Maybe a manager to look at.

28 comments
  1. it says he’s going to remain with Atlanta in an advisory role, so even if it were a good idea to hire him (it isn’t) i don’t think it’s realistic

  2. Yeah so!! Look what he did to the braves, trade off from what we had in place already.

  3. One of the key reasons the Giants let Melvin go was because they were too talented to lose as much as they did.

    The Braves have *significantly* more talent than the Giants across the board and they won less games in 2025.

    I’m not sold.

  4. Buster isn’t going that route. He’s probably keep Melvin before he goes there. I’m hoping for a new face and I just trust buster and will back whoever he picks.
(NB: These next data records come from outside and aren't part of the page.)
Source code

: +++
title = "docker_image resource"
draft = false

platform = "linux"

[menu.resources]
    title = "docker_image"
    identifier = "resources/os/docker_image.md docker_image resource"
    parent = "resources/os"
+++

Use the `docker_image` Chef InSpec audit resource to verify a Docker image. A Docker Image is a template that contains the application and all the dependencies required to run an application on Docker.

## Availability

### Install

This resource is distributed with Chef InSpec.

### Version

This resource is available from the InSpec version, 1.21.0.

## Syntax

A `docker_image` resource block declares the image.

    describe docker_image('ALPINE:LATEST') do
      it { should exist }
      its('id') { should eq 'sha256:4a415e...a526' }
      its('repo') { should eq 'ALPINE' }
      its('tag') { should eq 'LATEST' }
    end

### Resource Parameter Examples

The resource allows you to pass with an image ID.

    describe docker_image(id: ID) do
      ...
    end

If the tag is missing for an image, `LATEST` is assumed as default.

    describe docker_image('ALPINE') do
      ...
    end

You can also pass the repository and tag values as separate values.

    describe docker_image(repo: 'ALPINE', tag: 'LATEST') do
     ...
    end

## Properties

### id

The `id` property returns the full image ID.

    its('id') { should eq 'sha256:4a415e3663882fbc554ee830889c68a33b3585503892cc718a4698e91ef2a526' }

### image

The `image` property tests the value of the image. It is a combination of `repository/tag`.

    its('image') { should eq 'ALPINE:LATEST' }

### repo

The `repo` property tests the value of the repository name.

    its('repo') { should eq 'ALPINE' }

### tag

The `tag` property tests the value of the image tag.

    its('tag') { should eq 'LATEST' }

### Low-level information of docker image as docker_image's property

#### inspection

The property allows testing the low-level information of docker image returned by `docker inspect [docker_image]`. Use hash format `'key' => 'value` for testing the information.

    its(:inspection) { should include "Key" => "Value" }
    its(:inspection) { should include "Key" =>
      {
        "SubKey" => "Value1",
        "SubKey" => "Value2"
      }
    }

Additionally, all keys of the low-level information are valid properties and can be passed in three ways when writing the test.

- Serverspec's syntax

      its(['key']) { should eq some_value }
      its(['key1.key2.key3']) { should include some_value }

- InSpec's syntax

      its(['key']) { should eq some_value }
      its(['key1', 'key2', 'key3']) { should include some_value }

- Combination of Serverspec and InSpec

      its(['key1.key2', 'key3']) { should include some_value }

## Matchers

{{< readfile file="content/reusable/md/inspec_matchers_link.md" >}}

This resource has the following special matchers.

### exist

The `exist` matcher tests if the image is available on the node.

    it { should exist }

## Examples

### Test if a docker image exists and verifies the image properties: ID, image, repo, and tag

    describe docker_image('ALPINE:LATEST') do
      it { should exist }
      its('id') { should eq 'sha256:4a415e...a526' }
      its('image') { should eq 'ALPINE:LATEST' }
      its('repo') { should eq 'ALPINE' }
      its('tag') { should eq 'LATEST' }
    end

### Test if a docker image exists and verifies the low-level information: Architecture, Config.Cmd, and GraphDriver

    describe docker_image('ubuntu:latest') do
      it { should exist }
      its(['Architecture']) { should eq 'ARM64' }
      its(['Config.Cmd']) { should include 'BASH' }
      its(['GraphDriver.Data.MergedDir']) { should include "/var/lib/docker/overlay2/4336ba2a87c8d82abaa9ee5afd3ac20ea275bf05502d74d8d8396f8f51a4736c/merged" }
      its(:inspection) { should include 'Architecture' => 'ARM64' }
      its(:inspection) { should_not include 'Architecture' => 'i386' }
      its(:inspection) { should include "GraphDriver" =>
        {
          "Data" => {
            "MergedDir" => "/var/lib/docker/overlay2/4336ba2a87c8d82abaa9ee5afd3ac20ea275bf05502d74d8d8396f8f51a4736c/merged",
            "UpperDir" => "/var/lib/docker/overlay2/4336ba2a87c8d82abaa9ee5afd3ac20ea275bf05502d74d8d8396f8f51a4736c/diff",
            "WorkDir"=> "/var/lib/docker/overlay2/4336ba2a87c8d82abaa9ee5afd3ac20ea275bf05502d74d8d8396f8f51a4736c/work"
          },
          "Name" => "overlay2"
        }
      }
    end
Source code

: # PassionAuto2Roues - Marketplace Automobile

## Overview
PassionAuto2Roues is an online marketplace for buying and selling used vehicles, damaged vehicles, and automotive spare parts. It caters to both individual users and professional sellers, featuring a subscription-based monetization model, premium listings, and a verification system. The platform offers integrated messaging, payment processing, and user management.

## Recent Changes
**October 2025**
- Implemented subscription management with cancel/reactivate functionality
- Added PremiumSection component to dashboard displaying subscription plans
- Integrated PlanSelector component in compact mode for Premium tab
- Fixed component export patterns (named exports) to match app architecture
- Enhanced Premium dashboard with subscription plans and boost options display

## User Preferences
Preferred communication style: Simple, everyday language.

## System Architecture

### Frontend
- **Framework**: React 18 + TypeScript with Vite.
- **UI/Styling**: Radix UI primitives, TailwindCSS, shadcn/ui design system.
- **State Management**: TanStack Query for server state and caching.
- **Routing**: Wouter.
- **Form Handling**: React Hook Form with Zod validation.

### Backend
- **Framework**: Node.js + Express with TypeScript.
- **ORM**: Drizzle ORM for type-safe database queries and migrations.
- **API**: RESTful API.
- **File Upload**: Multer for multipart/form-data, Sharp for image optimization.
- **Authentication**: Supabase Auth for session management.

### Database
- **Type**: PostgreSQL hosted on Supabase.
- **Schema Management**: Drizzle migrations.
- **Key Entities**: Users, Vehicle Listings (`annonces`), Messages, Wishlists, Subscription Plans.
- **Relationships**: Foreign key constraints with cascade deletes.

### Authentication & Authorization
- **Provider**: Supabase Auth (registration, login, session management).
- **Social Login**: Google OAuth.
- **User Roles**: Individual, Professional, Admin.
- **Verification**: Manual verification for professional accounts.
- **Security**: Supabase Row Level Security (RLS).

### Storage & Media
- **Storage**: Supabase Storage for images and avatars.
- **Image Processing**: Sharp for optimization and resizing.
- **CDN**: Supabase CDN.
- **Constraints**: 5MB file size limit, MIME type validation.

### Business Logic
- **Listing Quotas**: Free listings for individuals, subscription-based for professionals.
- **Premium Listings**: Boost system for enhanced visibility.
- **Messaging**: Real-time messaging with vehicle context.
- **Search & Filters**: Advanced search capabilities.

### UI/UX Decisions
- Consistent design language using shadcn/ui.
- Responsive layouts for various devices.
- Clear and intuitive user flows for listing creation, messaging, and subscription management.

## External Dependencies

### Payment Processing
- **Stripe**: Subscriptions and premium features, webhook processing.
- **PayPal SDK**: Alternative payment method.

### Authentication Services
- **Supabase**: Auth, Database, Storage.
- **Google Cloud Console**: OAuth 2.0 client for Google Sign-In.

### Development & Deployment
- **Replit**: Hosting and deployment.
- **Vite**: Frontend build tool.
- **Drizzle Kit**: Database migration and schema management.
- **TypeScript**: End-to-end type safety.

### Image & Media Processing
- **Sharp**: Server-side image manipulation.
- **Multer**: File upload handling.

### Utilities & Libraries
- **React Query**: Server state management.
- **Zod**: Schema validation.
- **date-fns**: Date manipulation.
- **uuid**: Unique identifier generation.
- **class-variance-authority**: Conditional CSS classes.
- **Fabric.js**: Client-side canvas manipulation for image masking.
  5. Did you read the article? “Will remain with the Braves in an advisory role in 2026.”

    Also good lord what is with everyone wanting to bring in retreads?

  6. I follow two teams. The braves and giants. Dont do that to me. Snit has lost his drive over the years. You rarely see the dude even stand up at this point let him retire

  7. I can’t claim to be the biggest baseball fan, but I don’t know how a manager search should look. My only point of reference is the NFL, which usually has a recycling cast of HCs plus some hot names that were OCs, occasionally DCs. Usually those units over performed relative to talent, hence young guys with new ideas. Football isn’t static and evolves yearly.

    For example, the rule changes give the offense an incentive to pass more/score more, so there are is a premium on CBs and pass rushers in addition to QBs and WRs (and OTs). Gone are the FB lead blockers and 240 lbs RBs. It’s all spread, 3 WR sets—“11 personal.” Then the defenses cope by getting faster and smaller—hybrid Safety/LBs, small LBs that are 225lbs and run a 4.5 40. Then it swings the other way—some offenses (SD) go large and road grader to counter to smaller/faster Ds, cat and mouse.

    I don’t understand how baseball coaches could really have that many new ideas in a relatively static sport. Sure, they have pitch timers now and bigger bases—minor changes. We had “the shift” and all that. But what does a new idea look like from a sport that essentially unchanged for 149 years? Not dragging it—that’s part of its appeal. It’s timeless.

    I do think SF needs a younger coach with new ideas and all that, I just don’t know what that looks like. Are there examples? Bochy won a WS in ‘23 and Baker in ‘22….so old dudes can guide to wins. I’m not advocating for a retread—I want that new, young fresh perspective. But Kapler got nothing but dogged for his approach (not defending it here).

    I know a more informed fan could explain this.

  8. Snitker was very bad this year. He probably would have been fired mid season if not for his tenure and status within their org. The Braves are literally the biggest disappointment of the whole ‘25 season. They should’ve been competing for their division but instead end up 10 games under 500. I wasn’t thrilled with Melvin but Snitker was much much worse this season

  9. He’s about to be 70 in two weeks with his Atlanta diet he can keel over any minute.